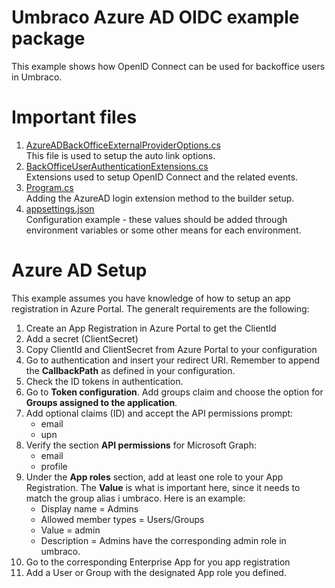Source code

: # Umbraco Azure AD OIDC example package
This example shows how OpenID Connect can be used for backoffice users in Umbraco.

# Important files
1. <a href="./Extensions/Options/AzureADBackOfficeExternalProviderOptions.cs" target="_blank">AzureADBackOfficeExternalProviderOptions.cs</a><br />
This file is used to setup the auto link options.
2. <a href="./Extensions/BackOfficeUserAuthenticationExtensions.cs" target="_blank">BackOfficeUserAuthenticationExtensions.cs</a><br />
Extensions used to setup OpenID Connect and the related events.
3. <a href="Program.cs" target="_blank">Program.cs</a><br />
Adding the AzureAD login extension method to the builder setup.
3. <a href="appsettings.json" target="_blank">appsettings.json</a><br />
Configuration example - these values should be added through environment variables or some other means for each environment.

# Azure AD Setup
This example assumes you have knowledge of how to setup an app registration in Azure Portal.
The generalt requirements are the following:

1. Create an App Registration in Azure Portal to get the ClientId
2. Add a secret (ClientSecret)
3. Copy ClientId and ClientSecret from Azure Portal to your configuration
4. Go to authentication and insert your redirect URI. Remember to append the **CallbackPath** as defined in your configuration.
5. Check the ID tokens in authentication.
6. Go to **Token configuration**. Add groups claim and choose the option for **Groups assigned to the application**.
7. Add optional claims (ID) and accept the API permissions prompt:
    - email
    - upn
8. Verify the section **API permissions** for Microsoft Graph:
    - email
    - profile
9. Under the **App roles** section, add at least one role to your App Registration. The **Value** is what is important here, since it needs to match the group alias i umbraco. Here is an example:
    - Display name = Admins
    - Allowed member types = Users/Groups
    - Value = admin
    - Description = Admins have the corresponding admin role in umbraco.
10. Go to the corresponding Enterprise App for you app registration
11. Add a User or Group with the designated App role you defined.
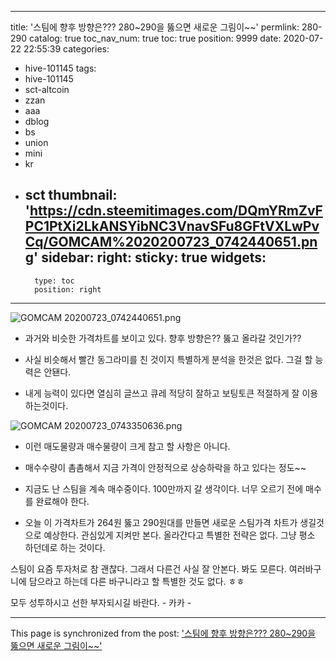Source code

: 
---
title: '스팀에 향후 방향은??? 280~290을 뚫으면 새로운 그림이~~'
permlink: 280-290
catalog: true
toc_nav_num: true
toc: true
position: 9999
date: 2020-07-22 22:55:39
categories:
- hive-101145
tags:
- hive-101145
- sct-altcoin
- zzan
- aaa
- dblog
- bs
- union
- mini
- kr
- sct
thumbnail: 'https://cdn.steemitimages.com/DQmYRmZvFPC1PtXi2LkANSYibNC3VnavSFu8GFtVXLwPvCq/GOMCAM%2020200723_0742440651.png'
sidebar:
    right:
        sticky: true
widgets:
    -
        type: toc
        position: right
---


![GOMCAM 20200723_0742440651.png](https://cdn.steemitimages.com/DQmYRmZvFPC1PtXi2LkANSYibNC3VnavSFu8GFtVXLwPvCq/GOMCAM%2020200723_0742440651.png)

-  과거와 비슷한 가격차트를 보이고 있다.
향후 방향은??   뚫고 올라갈 것인가?? 

-  사실 비슷해서 빨간 동그라미를 친 것이지
특별하게 분석을 한것은 없다.  그걸 할 능력은 안됀다.

-  내게 능력이 있다면 열심히 글쓰고 큐레 적당히 잘하고
보팅토큰 적절하게 잘 이용하는것이다. 

![GOMCAM 20200723_0743350636.png](https://cdn.steemitimages.com/DQmYkHZHa65cj8QsQxZH8ireKqwfCCSY5FrtvmqkxUAm2cA/GOMCAM%2020200723_0743350636.png)

- 이런 매도물량과 매수물량이 크게 참고 할 사항은 아니다.

- 매수수량이 촘촘해서 지금 가격이 안정적으로 상승하락을 
하고 있다는 정도~~

-  지금도 난 스팀을 계속 매수중이다. 
100만까지 갈 생각이다.  너무 오르기 전에 매수를 완료해야 한다.

- 오늘 이 가격차트가 264원 뚫고 290원대를  만들면 새로운 스팀가격
차트가 생길것으로 예상한다.  관심있게 지켜만 본다.
올라간다고 특별한 전략은 없다.  그냥 평소 하던데로 하는 것이다. 

스팀이 요즘 투자처로 참 괜찮다.
그래서 다른건 사실 잘 안본다. 
봐도 모른다.  여러바구니에 담으라고 하는데
다른 바구니라고 할 특별한 것도 없다. ㅎㅎ

모두 성투하시고 선한 부자되시길 바란다. - 카카 -

- - -

This page is synchronized from the post: ['스팀에 향후 방향은??? 280~290을 뚫으면 새로운 그림이~~'](https://steemit.com/@successgr/280-290)
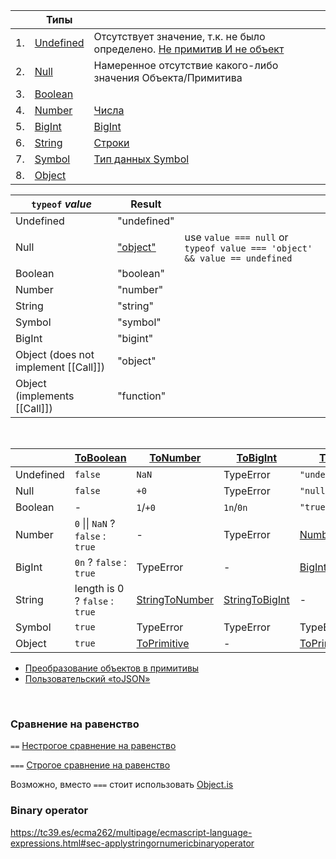 
|    | Типы                                                                                                                              |                                                                                                                             |
|----|-----------------------------------------------------------------------------------------------------------------------------------|-----------------------------------------------------------------------------------------------------------------------------|
| 1. | [Undefined](https://tc39.es/ecma262/multipage/ecmascript-data-types-and-values.html#sec-ecmascript-language-types-undefined-type) | Отсутствует значение, т.к. не было определено. [Не примитив И не объект](https://2ality.com/2013/05/history-undefined.html) | 
| 2. | [Null](https://tc39.es/ecma262/multipage/ecmascript-data-types-and-values.html#sec-ecmascript-language-types-null-type)           | Намеренное отсутствие какого-либо значения Объекта/Примитива                                                                | 
| 3. | [Boolean](https://tc39.es/ecma262/multipage/ecmascript-data-types-and-values.html#sec-ecmascript-language-types-boolean-type)     |                                                                                                                             | 
| 4. | [Number](https://tc39.es/ecma262/multipage/ecmascript-data-types-and-values.html#sec-ecmascript-language-types-number-type)       | [Числа](https://learn.javascript.ru/number)                                                                                 | 
| 5. | [BigInt](https://tc39.es/ecma262/multipage/ecmascript-data-types-and-values.html#sec-ecmascript-language-types-bigint-type)       | [BigInt](https://learn.javascript.ru/bigint)                                                                                | 
| 6. | [String](https://tc39.es/ecma262/multipage/ecmascript-data-types-and-values.html#sec-ecmascript-language-types-string-type)       | [Строки](https://learn.javascript.ru/string)                                                                                | 
| 7. | [Symbol](https://tc39.es/ecma262/multipage/ecmascript-data-types-and-values.html#sec-ecmascript-language-types-symbol-type)       | [Тип данных Symbol](https://learn.javascript.ru/symbol)                                                                     | 
| 8. | [Object](https://tc39.es/ecma262/multipage/ecmascript-data-types-and-values.html#sec-object-type)                                 |                                                                                                                             | 
  
| `typeof` *value*                     | Result                                                  |                                                                           |
|--------------------------------------|---------------------------------------------------------|---------------------------------------------------------------------------|
| Undefined                            | "undefined"                                             |                                                                           |
| Null                                 | ["object"](https://2ality.com/2013/10/typeof-null.html) | use `value === null` or `typeof value === 'object' && value == undefined` |
| Boolean                              | "boolean"                                               |
| Number                               | "number"                                                |
| String                               | "string"                                                |
| Symbol                               | "symbol"                                                |
| BigInt                               | "bigint"                                                |
| Object (does not implement [[Call]]) | "object"                                                |
| Object (implements [[Call]])         | "function"                                              |
<br/>

|           | [ToBoolean](https://tc39.es/ecma262/multipage/abstract-operations.html#sec-toboolean) | [ToNumber](https://tc39.es/ecma262/multipage/abstract-operations.html#sec-tonumber)             | [ToBigInt](https://tc39.es/ecma262/multipage/abstract-operations.html#sec-tobigint)                        | [ToString](https://tc39.es/ecma262/multipage/abstract-operations.html#sec-tostring)                                           | [ToObject](https://tc39.es/ecma262/multipage/abstract-operations.html#sec-toobject)                                |
|-----------|---------------------------------------------------------------------------------------|-------------------------------------------------------------------------------------------------|------------------------------------------------------------------------------------------------------------|-------------------------------------------------------------------------------------------------------------------------------|--------------------------------------------------------------------------------------------------------------------|
| Undefined | `false`                                                                               | `NaN`                                                                                           | TypeError                                                                                                  | `"undefined"`                                                                                                                 | TypeError                                                                                                          |
| Null      | `false`                                                                               | `+0`                                                                                            | TypeError                                                                                                  | `"null"`                                                                                                                      | TypeError                                                                                                          |
| Boolean   | -                                                                                     | `1`/`+0`                                                                                        | `1n`/`0n`                                                                                                  | `"true"/"false"`                                                                                                              | [Boolean(value)](https://tc39.es/ecma262/multipage/fundamental-objects.html#sec-boolean-constructor-boolean-value) |
| Number    | `0` &#124;&#124; `NaN` ? `false` : `true`                                             | -                                                                                               | TypeError                                                                                                  | [Number::toString](https://tc39.es/ecma262/multipage/ecmascript-data-types-and-values.html#sec-numeric-types-number-tostring) | [Number(value)](https://tc39.es/ecma262/multipage/numbers-and-dates.html#sec-number-constructor-number-value)      |
| BigInt    | `0n` ? `false` : `true`                                                               | TypeError                                                                                       | -                                                                                                          | [BigInt::toString](https://tc39.es/ecma262/multipage/ecmascript-data-types-and-values.html#sec-numeric-types-bigint-tostring) | [BigInt(value)](https://tc39.es/ecma262/multipage/numbers-and-dates.html#sec-bigint-constructor-number-value)      |
| String    | length is 0 ? `false` : `true`                                                        | [StringToNumber](https://tc39.es/ecma262/multipage/abstract-operations.html#sec-stringtonumber) | [StringToBigInt](https://tc39.es/ecma262/multipage/abstract-operations.html#sec-stringtobigint)            | -                                                                                                                             | [String(value)](https://tc39.es/ecma262/multipage/text-processing.html#sec-string-constructor-string-value)        |
| Symbol    | `true`                                                                                | TypeError                                                                                       | TypeError                                                                                                  | TypeError                                                                                                                     | [Symbol(description)](https://tc39.es/ecma262/multipage/fundamental-objects.html#sec-symbol-description)           |
| Object    | `true`                                                                                | [ToPrimitive](https://tc39.es/ecma262/multipage/abstract-operations.html#sec-toprimitive)       | -                                                                                                          | [ToPrimitive](https://tc39.es/ecma262/multipage/abstract-operations.html#sec-toprimitive)                                     | -                                                                                                                  |

- [Преобразование объектов в примитивы](https://learn.javascript.ru/object-toprimitive)
- [Пользовательский «toJSON»](https://learn.javascript.ru/json#polzovatelskiy-tojson)
<br/>
  
### Сравнение на равенство

`==` [Нестрогое сравнение на равенство](https://tc39.es/ecma262/multipage/abstract-operations.html#sec-islooselyequal)

`===` [Строгое сравнение на равенство](https://tc39.es/ecma262/multipage/abstract-operations.html#sec-isstrictlyequal)

Возможно, вместо `===` стоит использовать [Object.is](https://tc39.es/ecma262/multipage/fundamental-objects.html#sec-object.is)

### Binary operator

https://tc39.es/ecma262/multipage/ecmascript-language-expressions.html#sec-applystringornumericbinaryoperator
==========
> WHAT TO WORK ON
Verbatim copy, pictures excluded: output the lines from the first line of the records above through the line containing "- Allowed member types = Users/Groups".

> FINISHED TASK
Source code

: # Umbraco Azure AD OIDC example package
This example shows how OpenID Connect can be used for backoffice users in Umbraco.

# Important files
1. <a href="./Extensions/Options/AzureADBackOfficeExternalProviderOptions.cs" target="_blank">AzureADBackOfficeExternalProviderOptions.cs</a><br />
This file is used to setup the auto link options.
2. <a href="./Extensions/BackOfficeUserAuthenticationExtensions.cs" target="_blank">BackOfficeUserAuthenticationExtensions.cs</a><br />
Extensions used to setup OpenID Connect and the related events.
3. <a href="Program.cs" target="_blank">Program.cs</a><br />
Adding the AzureAD login extension method to the builder setup.
3. <a href="appsettings.json" target="_blank">appsettings.json</a><br />
Configuration example - these values should be added through environment variables or some other means for each environment.

# Azure AD Setup
This example assumes you have knowledge of how to setup an app registration in Azure Portal.
The generalt requirements are the following:

1. Create an App Registration in Azure Portal to get the ClientId
2. Add a secret (ClientSecret)
3. Copy ClientId and ClientSecret from Azure Portal to your configuration
4. Go to authentication and insert your redirect URI. Remember to append the **CallbackPath** as defined in your configuration.
5. Check the ID tokens in authentication.
6. Go to **Token configuration**. Add groups claim and choose the option for **Groups assigned to the application**.
7. Add optional claims (ID) and accept the API permissions prompt:
    - email
    - upn
8. Verify the section **API permissions** for Microsoft Graph:
    - email
    - profile
9. Under the **App roles** section, add at least one role to your App Registration. The **Value** is what is important here, since it needs to match the group alias i umbraco. Here is an example:
    - Display name = Admins
    - Allowed member types = Users/Groups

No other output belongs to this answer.